The photo is blurred deliberately due to the camera continually taking in light for 15 minutes, allowing it to capture motion. The white lines at the top of the image are the trails of distant stars, curved due to the rotation of the space station as it orbits the Earth.
The bottom half of the image shows the Earth itself, with orange streaks of city lights and countless blue dots—each a lightning strike from a storm below.
Pettit posted the photo, which he calls Lightning Bugs, to Reddit on September 11, 2022. By September 21, it had gained over 68,000 likes and hundreds of comments from users.
Speaking to Newsweek, Pettit—now back on Earth—discussed the context behind the photo.

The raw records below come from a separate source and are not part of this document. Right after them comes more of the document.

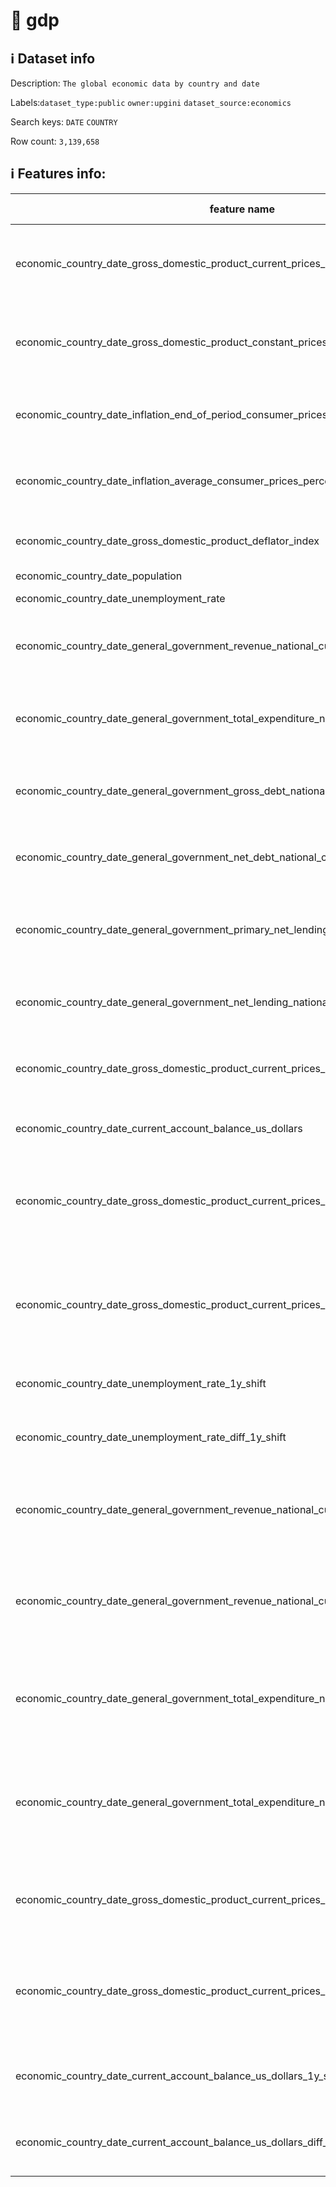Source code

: # 📖 gdp 
## ℹ️ Dataset info 
Description: `The global economic data by country and date` 

Labels:`dataset_type:public` `owner:upgini` `dataset_source:economics` 

Search keys: `DATE` `COUNTRY`

Row count: `3,139,658`

## ℹ️ Features info:
|feature name|feature type|descrition|
|---|---|---|
|economic_country_date_gross_domestic_product_current_prices_national_currency|FLOAT|Gross domestic product, current prices, national currency|
|economic_country_date_gross_domestic_product_constant_prices_percent_change|FLOAT|Gross domestic product, constant prices, percent change|
|economic_country_date_inflation_end_of_period_consumer_prices_percent_change|FLOAT|Inflation, end of period, consumer prices, percent change|
|economic_country_date_inflation_average_consumer_prices_percent_change|FLOAT|Inflation, average consumer prices, percent change|
|economic_country_date_gross_domestic_product_deflator_index|FLOAT|Gross domestic product deflator index|
|economic_country_date_population|FLOAT|Population|
|economic_country_date_unemployment_rate|FLOAT|Unemployment rate|
|economic_country_date_general_government_revenue_national_currency|FLOAT|General government revenue, national currency|
|economic_country_date_general_government_total_expenditure_national_currency|FLOAT|General government total expenditure, national currency|
|economic_country_date_general_government_gross_debt_national_currency|FLOAT|General government gross debt, national currency|
|economic_country_date_general_government_net_debt_national_currency|FLOAT|General government gross debt, national currency|
|economic_country_date_general_government_primary_net_lending_national_currency|FLOAT|General government primary net lending, national currency|
|economic_country_date_general_government_net_lending_national_currency|FLOAT|General government net lending, national currency|
|economic_country_date_gross_domestic_product_current_prices_us_dollars|FLOAT|Gross domestic product, current prices, us dollars|
|economic_country_date_current_account_balance_us_dollars|FLOAT|Current account balance, us dollars|
|economic_country_date_gross_domestic_product_current_prices_national_currency_1y_shift|FLOAT|Gross domestic product, current prices, national currency, 1 year shift|
|economic_country_date_gross_domestic_product_current_prices_national_currency_diff_1y_shift|FLOAT|Gross domestic product, current prices, national currency, difference with 1 year shift value|
|economic_country_date_unemployment_rate_1y_shift|FLOAT|Unemployment rate, 1 year shift|
|economic_country_date_unemployment_rate_diff_1y_shift|FLOAT|Unemployment rate, difference with 1 year shift value|
|economic_country_date_general_government_revenue_national_currency_1y_shift|FLOAT|General government revenue, national currency, 1 year shift|
|economic_country_date_general_government_revenue_national_currency_diff_1y_shift|FLOAT|General government revenue, national currency, difference with 1 year shift value|
|economic_country_date_general_government_total_expenditure_national_currency_1y_shift|FLOAT|General government total expenditure, national currency, 1 year shift|
|economic_country_date_general_government_total_expenditure_national_currency_diff_1y_shift|FLOAT|General government total expenditure national currency, difference with 1 year shift value|
|economic_country_date_gross_domestic_product_current_prices_us_dollars_1y_shift|FLOAT|Gross domestic product, current prices, us dollars, 1 year shift|
|economic_country_date_gross_domestic_product_current_prices_us_dollars_diff_1y_shift|FLOAT|Gross domestic product, current prices, us dollars, difference with 1 year shift value|
|economic_country_date_current_account_balance_us_dollars_1y_shift|FLOAT|Current account balance, us dollars, 1 year shift|
|economic_country_date_current_account_balance_us_dollars_diff_1y_shift|FLOAT|Current account balance, us dollars, 1 year shift|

“We work 12- to 14-hour days six days a week on station, and outside of that you are off duty,” he said. “Outside of your normal working hours, you can do whatever you want to, which includes sleeping and eating and staying in touch with your family. And then you can spend that time doing photography. If I could do a couple hours’ of photography a day, that would be a real treat.”
One limiting factor is that the conditions aren’t always right for a photo. The ISS orbits the Earth once every 90 minutes. Of that, there are around 30 minutes in which the ISS is in the shadow of our planet, free from the sun’s glare.
It’s worth the wait, though. “The stars don’t twinkle because the twinkling is an atmospheric phenomena, and the stars are brighter than what you’re used to, and they’re more colorful,” Pettit said.
One notable feature of the image is the green glow that separates the Earth from space. This is a phenomenon called airglow, and it can be similar in color to the shimmering night-sky lights known as the auroras—the Northern and Southern Lights.
However, airglows and auroras are separate phenomena, driven by different processes.
“Auroras are excited by electrons, and other solar particles coming down Earth’s magnetic fields, which is why you see them in the polar regions,” Pettit said. “Air glow is everywhere around on Earth and, and the molecules in the upper atmosphere get excited from solar activity.”
This causes the molecules to collapse to a ground state. An atom is in a ground state when it is at its lowest possible energy as defined by the orbits of its electrons. If an atom enters its ground state from a more excited state, it typically gives off a photon of light in the process.